J'examinerai successivement ces deux objections. Je le répète, je ne veux pas blâmer le système de 1834 qui a été une œuvre utile et glorieuse. Mais quelle est la pensée qui a présidé à ce système ?
Vous le savez, messieurs, la première idée a été une idée toute commerciale. L'intention a été de relier l'Escaut au Rhin, avec une seule exception, la construction d'un embranchement vers la capitale. La seconde idée a été de donner un avantage à notre second port de mer, à Ostende ; de là le chemin de fer de Malines à Ostende. Evidemment, il ne pouvait partir que de Malines ; à cette époque, indépendamment d'une plus forte dépense, des obstacles, tirés du terrain, s'opposaient à ce que l'on songeât à la construction d'un chemin de fer de Bruxelles sur Alost. On ne croyait pas alors pouvoir faire partout des chemins de fer ; on croyait que les montagnes présentaient des difficultés immenses qu'il n'était pas possible de vaincre, ou que du moins il y aurait des dépenses elles qu'on devrait reculer devant la construction.
Je disais que la seconde pensée qui a présidé à l'exécution du système dont il s'agit, a été celle d'unir Ostende à la ligne du chemin de fer et par conséquent au Rhin. Mais en 1837, une autre idée a surgi ; on a craint de rompre l'équilibre et la pondération entre les différents moyens de transport qui existaient dans le royaume, et l'on a pensé qu'il fallait aussi relier les autres provinces au grand réseau de l'Etat. Eh bien, je dis que c'était déjà une modification grave au système primitif, modification qui rentre tout à fait dans le principe que nous défendons en ce moment. Et l'honorable M. Fallon avait bien raison quand hier il le faisait remarquer à l'honorable M. d'Elhoungne.
Il ne s'agissait plus alors de laisser intact le système de 1834, comme on l'appelle ; on avait déjà la pensée d'étendre les avantages du chemin de fer à d'autres localités, à toutes les provinces. Un deuxième échec qu'a reçu ce système, c'est qu'on a décrété le chemin de fer de Gand à Anvers, d'où il va résulter que tous les transports entre Gand et Anvers cesseront de passer par Malines. Enfin, une troisième modification, et c'est la plus grave, a été apportée à ce système, c'est celle que vous avez votée presque à l'unanimité en 1845.
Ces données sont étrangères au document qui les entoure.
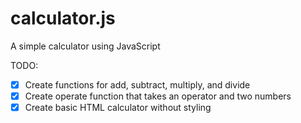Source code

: # calculator.js

A simple calculator using JavaScript

TODO:

- [x] Create functions for add, subtract, multiply, and divide
- [x] Create operate function that takes an operator and two numbers
- [x] Create basic HTML calculator without styling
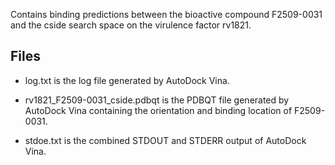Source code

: Contains binding predictions between the bioactive compound F2509-0031 and the cside search space on the virulence factor rv1821.

## Files

- log.txt is the log file generated by AutoDock Vina.

- rv1821_F2509-0031_cside.pdbqt is the PDBQT file generated by AutoDock Vina containing the orientation and binding location of F2509-0031.

- stdoe.txt is the combined STDOUT and STDERR output of AutoDock Vina.

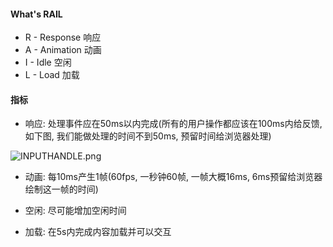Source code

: <!-- RAIL 评估标准 -->

#### What's RAIL

- R - Response 响应
- A - Animation 动画
- I - Idle 空闲
- L - Load 加载

#### 指标

- 响应: 处理事件应在50ms以内完成(所有的用户操作都应该在100ms内给反馈, 如下图, 我们能做处理的时间不到50ms, 预留时间给浏览器处理)

![INPUTHANDLE.png](./IMAGES/INPUTHANDLE.png)

- 动画: 每10ms产生1帧(60fps, 一秒钟60帧, 一帧大概16ms, 6ms预留给浏览器绘制这一帧的时间)

- 空闲: 尽可能增加空闲时间

- 加载: 在5s内完成内容加载并可以交互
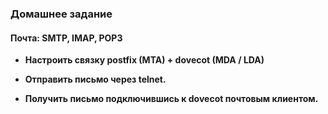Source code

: ### Домашнее задание
#### Почта: SMTP, IMAP, POP3

- **Настроить связку postfix (MTA) + dovecot (MDA / LDA)**  

- **Отправить письмо через telnet.**  

- **Получить письмо подключившись к dovecot почтовым клиентом.**  





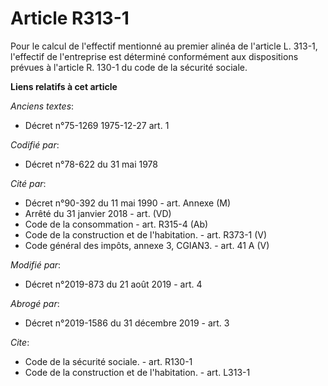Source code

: # Article R313-1

Pour le calcul de l'effectif mentionné au premier alinéa de l'article L. 313-1, l'effectif de l'entreprise est déterminé
conformément aux dispositions prévues à l'article R. 130-1 du code de la sécurité sociale.

**Liens relatifs à cet article**

_Anciens textes_:

  - Décret n°75-1269 1975-12-27 art. 1

_Codifié par_:

  - Décret n°78-622 du 31 mai 1978

_Cité par_:

  - Décret n°90-392 du 11 mai 1990 - art. Annexe (M)
  - Arrêté du 31 janvier 2018 - art. (VD)
  - Code de la consommation - art. R315-4 (Ab)
  - Code de la construction et de l'habitation. - art. R373-1 (V)
  - Code général des impôts, annexe 3, CGIAN3. - art. 41 A (V)

_Modifié par_:

  - Décret n°2019-873 du 21 août 2019 - art. 4

_Abrogé par_:

  - Décret n°2019-1586 du 31 décembre 2019 - art. 3

_Cite_:

  - Code de la sécurité sociale. - art. R130-1
  - Code de la construction et de l'habitation. - art. L313-1
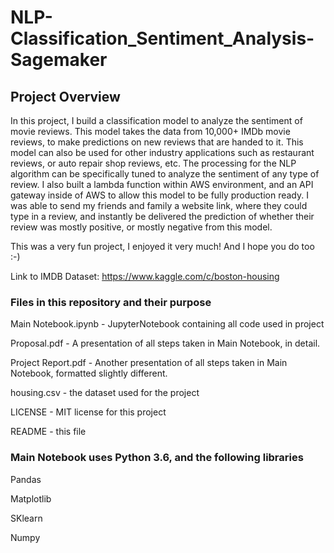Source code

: # NLP-Classification_Sentiment_Analysis-Sagemaker

## Project Overview
In this project, I build a classification model to analyze the sentiment of movie reviews. This model takes the data from 10,000+ IMDb movie reviews, to make predictions on new reviews that are handed to it. This model can also be used for other industry applications such as restaurant reviews, or auto repair shop reviews, etc. The processing for the NLP algorithm can be specifically tuned to analyze the sentiment of any type of review. I also built a lambda function within AWS environment, and an API gateway inside of AWS to allow this model to be fully production ready. I was able to send my friends and family a website link, where they could type in a review, and instantly be delivered the prediction of whether their review was mostly positive, or mostly negative from this model.

This was a very fun project, I enjoyed it very much! And I hope you do too :-)

Link to IMDB Dataset:
https://www.kaggle.com/c/boston-housing


### Files in this repository and their purpose
Main Notebook.ipynb - JupyterNotebook containing all code used in project

   Proposal.pdf - A presentation of all steps taken in Main Notebook, in detail.

   Project Report.pdf - Another presentation of all steps taken in Main Notebook, formatted slightly different.
   
   housing.csv - the dataset used for the project

   LICENSE - MIT license for this project

   README - this file


### Main Notebook uses Python 3.6, and the following libraries
   Pandas

   Matplotlib

   SKlearn

   Numpy
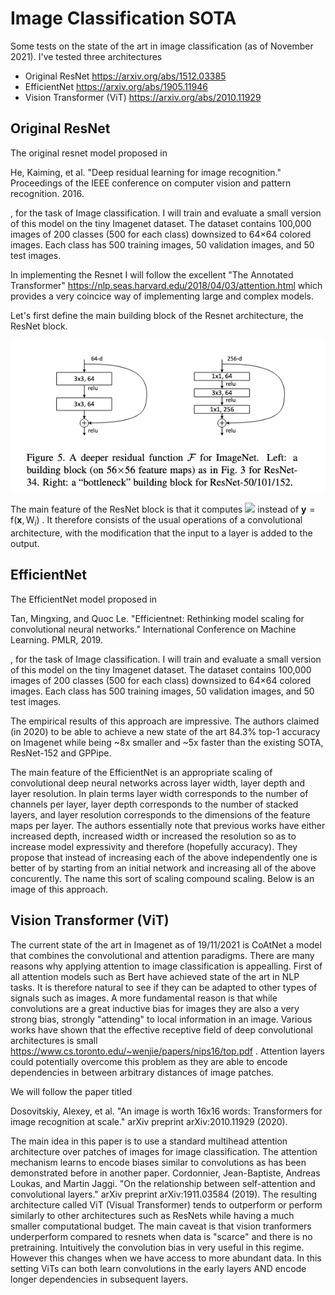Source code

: # Image Classification SOTA
Some tests on the state of the art in image classification (as of November 2021). I've tested three architectures

- Original ResNet https://arxiv.org/abs/1512.03385
- EfficientNet https://arxiv.org/abs/1905.11946
- Vision Transformer (ViT) https://arxiv.org/abs/2010.11929

## Original ResNet
The original resnet model proposed in 

He, Kaiming, et al. "Deep residual learning for image recognition." Proceedings of the IEEE conference on computer vision and pattern recognition. 2016.

, for the task of Image classification. I will train and evaluate a small version of this model on the tiny Imagenet dataset. The dataset contains 100,000 images of 200 classes (500 for each class) downsized to 64×64 colored images. Each class has 500 training images, 50 validation images, and 50 test images.

In implementing the Resnet I will follow the excellent "The Annotated Transformer" https://nlp.seas.harvard.edu/2018/04/03/attention.html which provides a very coincice way of implementing large and complex models.

Let's first define the main building block of the Resnet architecture, the ResNet block. 

![image info](resnet_block.png)

The main feature of the ResNet block is that it computes
<img src="https://render.githubusercontent.com/render/math?math=(\boldsymbol{y} = \mathrm{f}(\boldsymbol{x},{\mathrm{W}_i})+\boldsymbol{x})">
instead of 
$\boldsymbol{y} = \mathrm{f}(\boldsymbol{x},{\mathrm{W}_i})$
. It therefore consists of the usual operations of a convolutional architecture, with the modification that the input to a layer is added to the output.

## EfficientNet
The EfficientNet model proposed in

Tan, Mingxing, and Quoc Le. "Efficientnet: Rethinking model scaling for convolutional neural networks." International Conference on Machine Learning. PMLR, 2019.

, for the task of Image classification. I will train and evaluate a small version of this model on the tiny Imagenet dataset. The dataset contains 100,000 images of 200 classes (500 for each class) downsized to 64×64 colored images. Each class has 500 training images, 50 validation images, and 50 test images.

The empirical results of this approach are impressive. The authors claimed (in 2020) to be able to achieve a new state of the art 84.3% top-1 accuracy on Imagenet while being ~8x smaller and ~5x faster than the existing SOTA, ResNet-152 and GPPipe. 

The main feature of the EfficientNet is an appropriate scaling of convolutional deep neural networks across layer width, layer depth and layer resolution. In plain terms layer width corresponds to the number of channels per layer, layer depth corresponds to the number of stacked layers, and layer resolution corresponds to the dimensions of the feature maps per layer. The authors essentially note that previous works have either increased depth, increased width or increased the resolution so as to increase model expressivity and therefore (hopefully accuracy). They propose that instead of increasing each of the above independently one is better of by starting from an initial network and increasing all of the above concurently. The name this sort of scaling compound scaling. Below is an image of this approach.


## Vision Transformer (ViT)
The current state of the art in Imagenet as of 19/11/2021 is CoAtNet a model that combines the convolutional and attention paradigms. There are many reasons why applying attention to image classification is appealling. First of all attention models such as Bert have achieved state of the art in NLP tasks. It is therefore natural to see if they can be adapted to other types of signals such as images. A more fundamental reason is that while convolutions are a great inductive bias for images they are also a very strong bias, strongly "attending" to local information in an image. Various works have shown that the effective receptive field of deep convolutional architectures is small https://www.cs.toronto.edu/~wenjie/papers/nips16/top.pdf . Attention layers could potentially overcome this problem as they are able to encode dependencies in between arbitrary distances of image patches.

We will follow the paper titled

Dosovitskiy, Alexey, et al. "An image is worth 16x16 words: Transformers for image recognition at scale." arXiv preprint arXiv:2010.11929 (2020).

The main idea in this paper is to use a standard multihead attention architecture over patches of images for image classification. The attention mechanism learns to encode biases similar to convolutions as has been demonstrated before in another paper. Cordonnier, Jean-Baptiste, Andreas Loukas, and Martin Jaggi. "On the relationship between self-attention and convolutional layers." arXiv preprint arXiv:1911.03584 (2019). The resulting architecture called ViT (Visual Transformer) tends to outperform or perform similarly to other architectures such as ResNets while having a much smaller computational budget. The main caveat is that vision tranformers underperform compared to resnets when data is "scarce" and there is no pretraining. Intuitively the convolution bias in very useful in this regime. However this changes when we have access to more abundant data. In this setting ViTs can both learn convolutions in the early layers AND encode longer dependencies in subsequent layers.
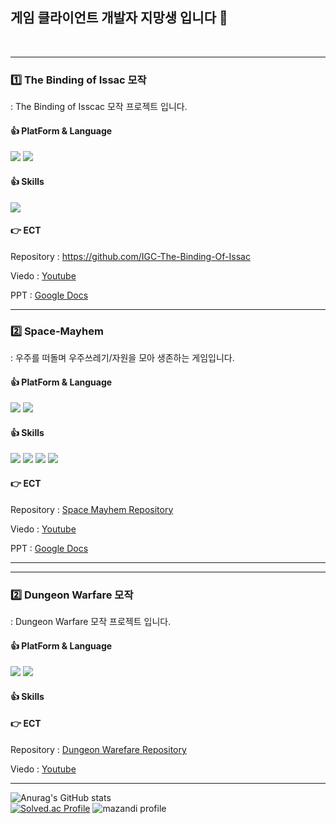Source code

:## 게임 클라이언트 개발자 지망생 입니다 👋
</br>

<hr>

### 1️⃣ The Binding of Issac 모작 
: The Binding of Isscac 모작 프로젝트 입니다.

#### 👍 PlatForm & Language
<img src="https://img.shields.io/badge/UNITY-3C5280?style=flat-square&logo=Unity&logoColor=white"/> <img src="https://img.shields.io/badge/C%23-00599C?style=flat-square&logo=c-sharp&logoColor=white"/>
#### 👍 Skills
<img src="https://img.shields.io/badge/FSM-9146FF?style=flat-square&logoColor=white"/> 

#### 👉 ECT
Repository  : https://github.com/IGC-The-Binding-Of-Issac

Viedo       : [Youtube](ttps://www.youtube.com/watch?v=0n2EI_Dh5ko)

PPT         : [Google Docs](https://docs.google.com/presentation/d/1i3ZaaJ573T6M0k1iqAfXqhrbNu8Uze4F/edit?rtpof=true&sd=true)
</br>

<hr>

### 2️⃣ Space-Mayhem
: 우주를 떠돌며 우주쓰레기/자원을 모아 생존하는 게임입니다.

#### 👍 PlatForm & Language
<img src="https://img.shields.io/badge/UNITY-3C5280?style=flat-square&logo=Unity&logoColor=white"/> <img src="https://img.shields.io/badge/C%23-00599C?style=flat-square&logo=c-sharp&logoColor=white"/>
#### 👍 Skills
<img src="https://img.shields.io/badge/RAYCAST-F46D01?style=flat-square"/> <img src="https://img.shields.io/badge/Object Pooling-18BFFF?style=flat-square"/>
<img src="https://img.shields.io/badge/Map Generate-FF4F8B?style=flat-square"/> <img src="https://img.shields.io/badge/Optimization-FDEE21?style=flat-square"/> 

#### 👉 ECT
Repository  : [Space Mayhem Repository](https://github.com/Newbie-Appealer/Space-Mayhem)

Viedo       : [Youtube](https://youtu.be/AnYdyji6FxM?si=5NJ4vNIoWBMEvAJh)

PPT         : [Google Docs](https://docs.google.com/presentation/d/1mru2w6e5_sYrYJNinHomeGzJKDLzcbZB/edit#slide=id.p1)
</br>
<hr>

<hr>

### 2️⃣ Dungeon Warfare 모작
: Dungeon Warfare 모작 프로젝트 입니다.

#### 👍 PlatForm & Language
<img src="https://img.shields.io/badge/UNITY-3C5280?style=flat-square&logo=Unity&logoColor=white"/> <img src="https://img.shields.io/badge/C%23-00599C?style=flat-square&logo=c-sharp&logoColor=white"/>
#### 👍 Skills


#### 👉 ECT
Repository  : [Dungeon Warefare Repository](https://github.com/kaffu0424/DungeonWarfare)

Viedo       : [Youtube](https://www.youtube.com/watch?v=UGb589c2sPg)
</br>
<hr>

![Anurag's GitHub stats](https://github-readme-stats.vercel.app/api?username=kaffu0424&show_icons=true&theme=radical)
<br>
[![Solved.ac Profile](http://mazassumnida.wtf/api/v2/generate_badge?boj=kaffu)](https://solved.ac/kaffu)
![mazandi profile](http://mazandi.herokuapp.com/api?handle=kaffu&theme=dark)
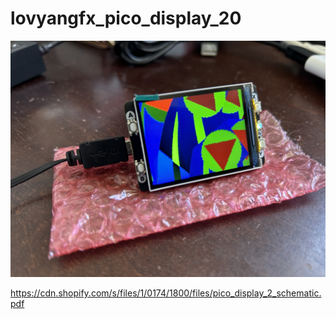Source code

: # lovyangfx_pico_display_20

<img src="https://raw.githubusercontent.com/kitazaki/lovyangfx_pico_display_20/main/IMG_1656.jpg">

https://cdn.shopify.com/s/files/1/0174/1800/files/pico_display_2_schematic.pdf
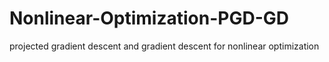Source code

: # Nonlinear-Optimization-PGD-GD
projected gradient descent and gradient descent for nonlinear optimization
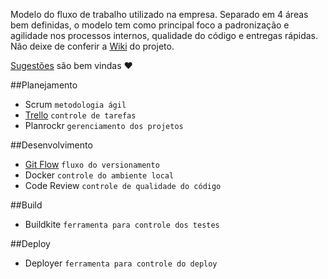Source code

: Modelo do fluxo de trabalho utilizado na empresa. Separado em 4 áreas bem definidas, o modelo tem como principal foco a padronização e agilidade nos processos internos, qualidade do código e entregas rápidas. Não deixe de conferir a [Wiki](https://github.com/angulo-digital/fluxo-trabalho/wiki) do projeto.

[Sugestões](https://github.com/angulo-digital/fluxo-trabalho/issues) são bem vindas :heart:

##Planejamento
- Scrum `metodologia ágil`
- [Trello](/planejamento/trello.md) `controle de tarefas`
- Planrockr `gerenciamento dos projetos`

##Desenvolvimento
- [Git Flow](/desenvolvimento/git-flow.md) `fluxo do versionamento`
- Docker `controle do ambiente local`
- Code Review `controle de qualidade do código`

##Build
- Buildkite `ferramenta para controle dos testes`

##Deploy
- Deployer `ferramenta para controle do deploy`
D'ailleurs, il serait véritablement absurde de prétendre que quand les chambres ont décrété le système de 1834, elles ont entendu qu'il fût immuable, qu'il ne put y être apporté aucune modification, qu'aucun chemin de fer ne viendrait s'ajouter au chemin primitif. Je crois que l’honorable M. Rosier, qui a pris une part si glorieuse à la présentation de ce système et qui vient de demander la parole, vous expliquera lui-même sa pensée tout entière.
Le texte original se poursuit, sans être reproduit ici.